Момент был крайне тревожный — самый критический момент, какие знал Генри Адамс из всех, занесенных в анналы американской дипломатии; но эпизод этот принадлежит не воспитанию Генри Адамса, а истории, и каждый, кто хочет, может о нем прочитать. В части воспитания Генри Адамса он имел свою, отличную от исторической цену. То, что его отцу удалось заткнуть Пальмерстону рот, избежав публичного скандала, вполне достаточно говорило в пользу посланника, но недостаточно говорило его личному секретарю, любившему бывать в Кембридж-хаус и ломавшему себе голову над неразрешимыми противоречиями. Пальмерстон искал ссоры, это не вызывало сомнений, однако почему же в таком случае он столь покорно согласился на роль жертвы в этой ссоре? Переписка, последовавшая за нотой, велась им вяло, ко всему прочему он допустил, что посланник Соединенных Штатов ее прекратил, отказавшись получать дальнейшие сообщения иначе как через лорда Рассела.

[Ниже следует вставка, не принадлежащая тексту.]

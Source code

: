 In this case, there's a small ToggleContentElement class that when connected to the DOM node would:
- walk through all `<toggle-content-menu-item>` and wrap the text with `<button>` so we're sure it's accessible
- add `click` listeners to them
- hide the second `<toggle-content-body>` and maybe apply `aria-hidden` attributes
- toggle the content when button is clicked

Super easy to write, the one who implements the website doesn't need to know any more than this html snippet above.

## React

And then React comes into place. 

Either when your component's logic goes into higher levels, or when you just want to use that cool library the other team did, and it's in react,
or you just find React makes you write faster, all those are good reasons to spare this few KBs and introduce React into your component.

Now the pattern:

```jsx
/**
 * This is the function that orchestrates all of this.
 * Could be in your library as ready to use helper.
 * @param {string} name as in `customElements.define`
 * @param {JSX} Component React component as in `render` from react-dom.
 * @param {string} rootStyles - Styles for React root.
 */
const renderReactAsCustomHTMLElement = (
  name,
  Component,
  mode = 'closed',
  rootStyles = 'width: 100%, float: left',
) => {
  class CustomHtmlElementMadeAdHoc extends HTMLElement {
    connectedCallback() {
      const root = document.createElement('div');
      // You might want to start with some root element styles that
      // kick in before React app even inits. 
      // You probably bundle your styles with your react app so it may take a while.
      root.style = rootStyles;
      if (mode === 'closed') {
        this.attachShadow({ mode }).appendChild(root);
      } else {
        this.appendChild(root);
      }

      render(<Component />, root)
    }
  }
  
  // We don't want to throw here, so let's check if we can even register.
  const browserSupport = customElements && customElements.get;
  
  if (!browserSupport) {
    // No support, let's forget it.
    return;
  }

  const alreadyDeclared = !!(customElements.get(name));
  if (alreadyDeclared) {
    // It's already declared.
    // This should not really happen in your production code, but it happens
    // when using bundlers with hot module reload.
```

Это был чрезвычайно решительный шаг, означавший разрыв не только личных, но и светских отношений и стоивший личному секретарю приглашений в Кембридж-хаус. Леди Пальмерстон прилагала все усилия, чтобы восстановить согласие; но обе дамы не нашли иных средств, кроме слез. А им, бедняжкам, приходилось иметь дело с американским посланником, загнавшим себя в угол. Не то чтобы мистер Адамс потерял самообладание — напротив, никогда в жизни он не чувствовал такого груза ответственности и не вел себя с большим спокойствием, но он не мог придумать иного хода для защиты своего правительства, не говоря уже о себе самом, как добиться вмешательства лорда Рассела. Только благодаря Расселу, полагал он, Пальмерстон пошел на попятный и замолчал. Возможно, так оно и было; в то время его сын был в этом уверен, но позднее на него напали сомнения. Пальмерстон искал ссоры, и по вполне ясным мотивам, но, когда дело было уже на мази, пошел на попятный; почему-то он все же не захотел ссориться — по крайней мере тогда. К тому же ни в то время, ни позже он не выказывал мистеру Адамсу никаких дурных чувств. И больше ссоры не искал. И хотя этому трудно поверить, держался с Адамсом как всякий хорошо воспитанный джентльмен, чувствующий себя неправым. Возможно, эта перемена и в самом деле произошла благодаря протестам лорда Рассела, но личный секретарь считал бы сей полученный в политике урок более ценным, если бы мог окончательно решить, на кого — генерала Батлера или себя самого — лорд Пальмерстон злился из-за своей непростительной в обоих случаях betise.[278]